▶ **Problem to solve**: When the string "nums" is part of a line in the data below, report the whole line.

▶ **Exercise data**:
::::::::
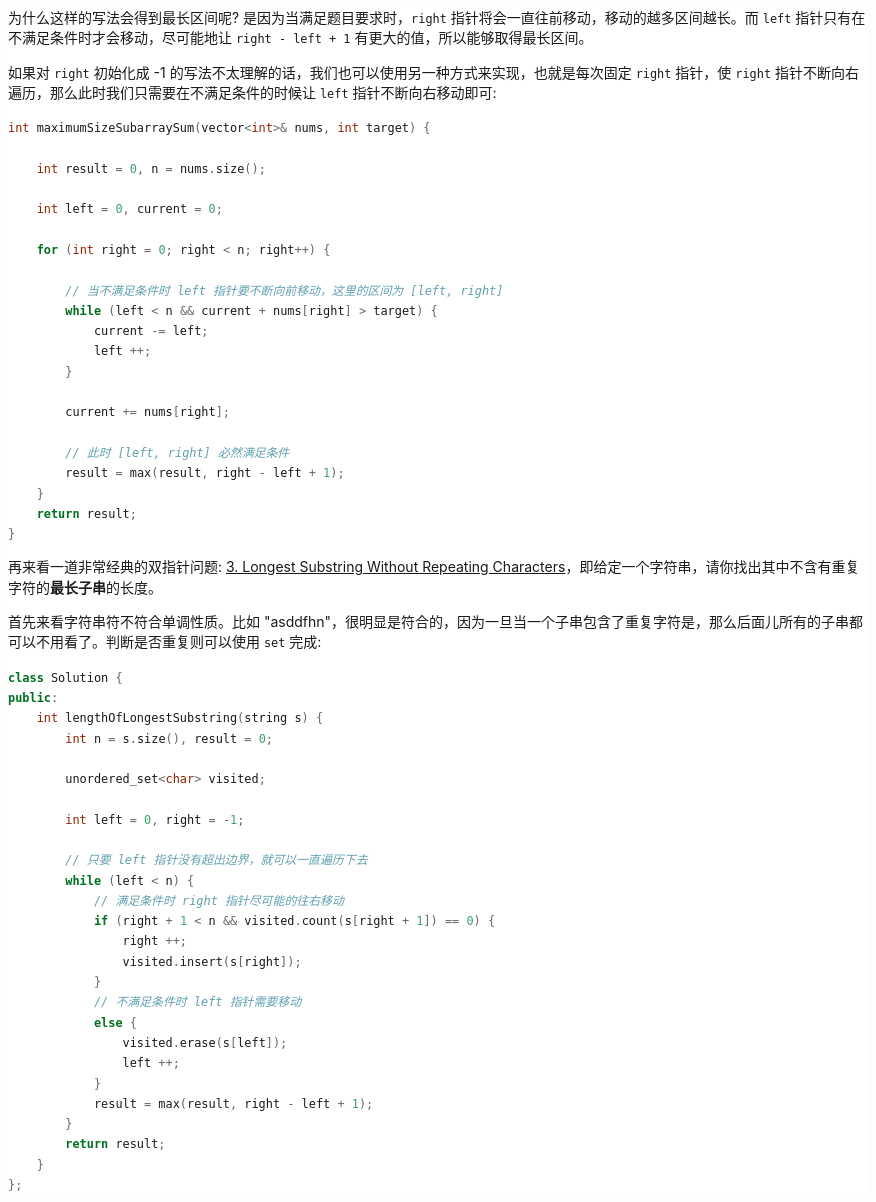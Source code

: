 为什么这样的写法会得到最长区间呢? 是因为当满足题目要求时，`right` 指针将会一直往前移动，移动的越多区间越长。而 `left` 指针只有在不满足条件时才会移动，尽可能地让 `right - left + 1` 有更大的值，所以能够取得最长区间。

如果对 `right` 初始化成 -1 的写法不太理解的话，我们也可以使用另一种方式来实现，也就是每次固定 `right` 指针，使 `right` 指针不断向右遍历，那么此时我们只需要在不满足条件的时候让 `left` 指针不断向右移动即可:

```cpp
int maximumSizeSubarraySum(vector<int>& nums, int target) {

    int result = 0, n = nums.size();

    int left = 0, current = 0;

    for (int right = 0; right < n; right++) {

        // 当不满足条件时 left 指针要不断向前移动，这里的区间为 [left, right]
        while (left < n && current + nums[right] > target) {
            current -= left;
            left ++;
        }
        
        current += nums[right];

        // 此时 [left, right] 必然满足条件
        result = max(result, right - left + 1);
    }
    return result;
}
```

再来看一道非常经典的双指针问题: [3. Longest Substring Without Repeating Characters](https://leetcode.com/problems/longest-substring-without-repeating-characters/)，即给定一个字符串，请你找出其中不含有重复字符的**最长子串**的长度。

首先来看字符串符不符合单调性质。比如 "asddfhn"，很明显是符合的，因为一旦当一个子串包含了重复字符是，那么后面儿所有的子串都可以不用看了。判断是否重复则可以使用 `set` 完成:

```cpp
class Solution {
public:
    int lengthOfLongestSubstring(string s) {
        int n = s.size(), result = 0;

        unordered_set<char> visited;

        int left = 0, right = -1;

        // 只要 left 指针没有超出边界，就可以一直遍历下去
        while (left < n) {
            // 满足条件时 right 指针尽可能的往右移动
            if (right + 1 < n && visited.count(s[right + 1]) == 0) {
                right ++;
                visited.insert(s[right]);
            }
            // 不满足条件时 left 指针需要移动
            else {
                visited.erase(s[left]);
                left ++;
            }
            result = max(result, right - left + 1);
        }
        return result;
    }
};
```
::::::::
▶ **Response area**:
int maximumSizeSubarraySum(vector<int>& nums, int target) {
    int result = 0, n = nums.size();
        while (left < n && current + nums[right] > target) {
        current += nums[right];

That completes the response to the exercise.